The seeds of Tilma caryotaefolia are like those of Curima, but considerably larger, rounder, and much smoother. The foramina are peripheral, but are much smaller and more shallow, those of Curima being surrounded, as it were, by a prominent rim which adds somewhat to the apparent width of the seed. In both genera the nuts are unsymmetrical, the side which has the largest foramen being distinctly larger than the others and in Curima the irregularly pitted sculpture is coarser.
ACROCOMIA Martius, Hist. Nat. Palm. 2: 66
A genus of palms distributed through tropical America from Mexico to Cuba and Paraguay. All the species are of stocky, compact growth, with a dense crown of numerous leaves. The trunk and the leaf-stalks are usually armed with strong, sharp spines, sometimes several inches long.
Although totally different on close inspection this genus has in Puerto Rico a superficial resemblance to the royal palm, which often deceives travelers. The similarity lies mostly in the two facts that both the royal and corozo palms are more robust and stiffly erect than the cocoanut, and that the leaf-divisions instead of lying horizontal and in one plane are tilted at different angles to the midrib, thus giving the foliage seen in the mass a somewhat unkempt appearance in comparison with the cocoanut.
In distinguishing the corozo palm from the royal palm when seen at a distance so great that the spines of the one and the columnar green leaf-sheaths of the other can not be seen, recourse may be had to the following facts. The leaf crown of the corozo palm is much rounder, thicker and more compact than that of the royal palm, since it contains many more leaves, and these persist much longer.
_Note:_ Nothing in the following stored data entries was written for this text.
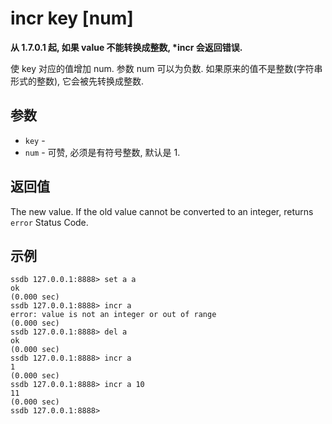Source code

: # incr key [num]

__从 1.7.0.1 起, 如果 value 不能转换成整数, *incr 会返回错误.__

使 key 对应的值增加 num. 参数 num 可以为负数. 如果原来的值不是整数(字符串形式的整数), 它会被先转换成整数.

## 参数

* `key` - 
* `num` - 可赞, 必须是有符号整数, 默认是 1. 

## 返回值

The new value. If the old value cannot be converted to an integer, returns `error` Status Code.

## 示例

	ssdb 127.0.0.1:8888> set a a
	ok
	(0.000 sec)
	ssdb 127.0.0.1:8888> incr a
	error: value is not an integer or out of range
	(0.000 sec)
	ssdb 127.0.0.1:8888> del a
	ok
	(0.000 sec)
	ssdb 127.0.0.1:8888> incr a
	1
	(0.000 sec)
	ssdb 127.0.0.1:8888> incr a 10
	11
	(0.000 sec)
	ssdb 127.0.0.1:8888> 

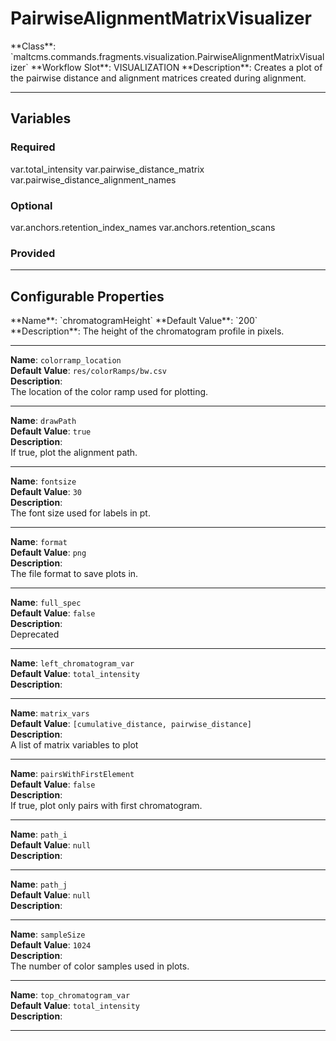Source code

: <h1>PairwiseAlignmentMatrixVisualizer</h1>
**Class**: `maltcms.commands.fragments.visualization.PairwiseAlignmentMatrixVisualizer`  
**Workflow Slot**: VISUALIZATION  
**Description**: Creates a plot of the pairwise distance and alignment matrices created during alignment.  

---

<h2>Variables</h2>
<h3>Required</h3>
	var.total_intensity
	var.pairwise_distance_matrix
	var.pairwise_distance_alignment_names

<h3>Optional</h3>
	var.anchors.retention_index_names
	var.anchors.retention_scans

<h3>Provided</h3>


---

<h2>Configurable Properties</h2>
**Name**: `chromatogramHeight`  
**Default Value**: `200`  
**Description**:  
The height of the chromatogram profile in pixels.  

---

**Name**: `colorramp_location`  
**Default Value**: `res/colorRamps/bw.csv`  
**Description**:  
The location of the color ramp used for plotting.  

---

**Name**: `drawPath`  
**Default Value**: `true`  
**Description**:  
If true, plot the alignment path.  

---

**Name**: `fontsize`  
**Default Value**: `30`  
**Description**:  
The font size used for labels in pt.  

---

**Name**: `format`  
**Default Value**: `png`  
**Description**:  
The file format to save plots in.  

---

**Name**: `full_spec`  
**Default Value**: `false`  
**Description**:  
Deprecated  

---

**Name**: `left_chromatogram_var`  
**Default Value**: `total_intensity`  
**Description**:  
  

---

**Name**: `matrix_vars`  
**Default Value**: `[cumulative_distance, pairwise_distance]`  
**Description**:  
A list of matrix variables to plot  

---

**Name**: `pairsWithFirstElement`  
**Default Value**: `false`  
**Description**:  
If true, plot only pairs with first chromatogram.  

---

**Name**: `path_i`  
**Default Value**: `null`  
**Description**:  
  

---

**Name**: `path_j`  
**Default Value**: `null`  
**Description**:  
  

---

**Name**: `sampleSize`  
**Default Value**: `1024`  
**Description**:  
The number of color samples used in plots.  

---

**Name**: `top_chromatogram_var`  
**Default Value**: `total_intensity`  
**Description**:  
  

---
The royal palm can also be known by the unopened leaves which project straight upward like flag-poles or lightning-rods, while in Acrocomia the leaves open as they are pushed out and seldom offer a suggestion of the spire-like effect.
Acrocomia media sp. nov.
Trunk 20–30 cm. in diameter near the base, thickened above to 50 cm. or less; height commonly about 6–8 m. rarely exceeding 10 m. Surface of trunk with slight annular impressions. Internodes armed with slender black spines, the larger 10–15 cm. long, mostly confined to the lower half of the internodes. Fruit green, becoming yellowish, the husk firmly fibrous, inedible; about 35 mm. in diameter, nearly spherical in shape, with a distinct apical papilla. Kernel 25 mm. wide by 22 mm. long; width of the cavity 18 mm. The type specimen was collected near Ponce (photograph no. 255).
The Acrocomia of Puerto Rico seems to differ from A. aculeata (Jacquin) in its robust habit and somewhat bulging trunk, while it is less stout and less swollen than A. fusiformis (Swartz). The name Acrocomia lasiospatha, although used by Martius and Grisebach has no warrant for supplanting fusiformis of Swartz, which must be preferred for the Jamaica species with the thick, swollen trunk.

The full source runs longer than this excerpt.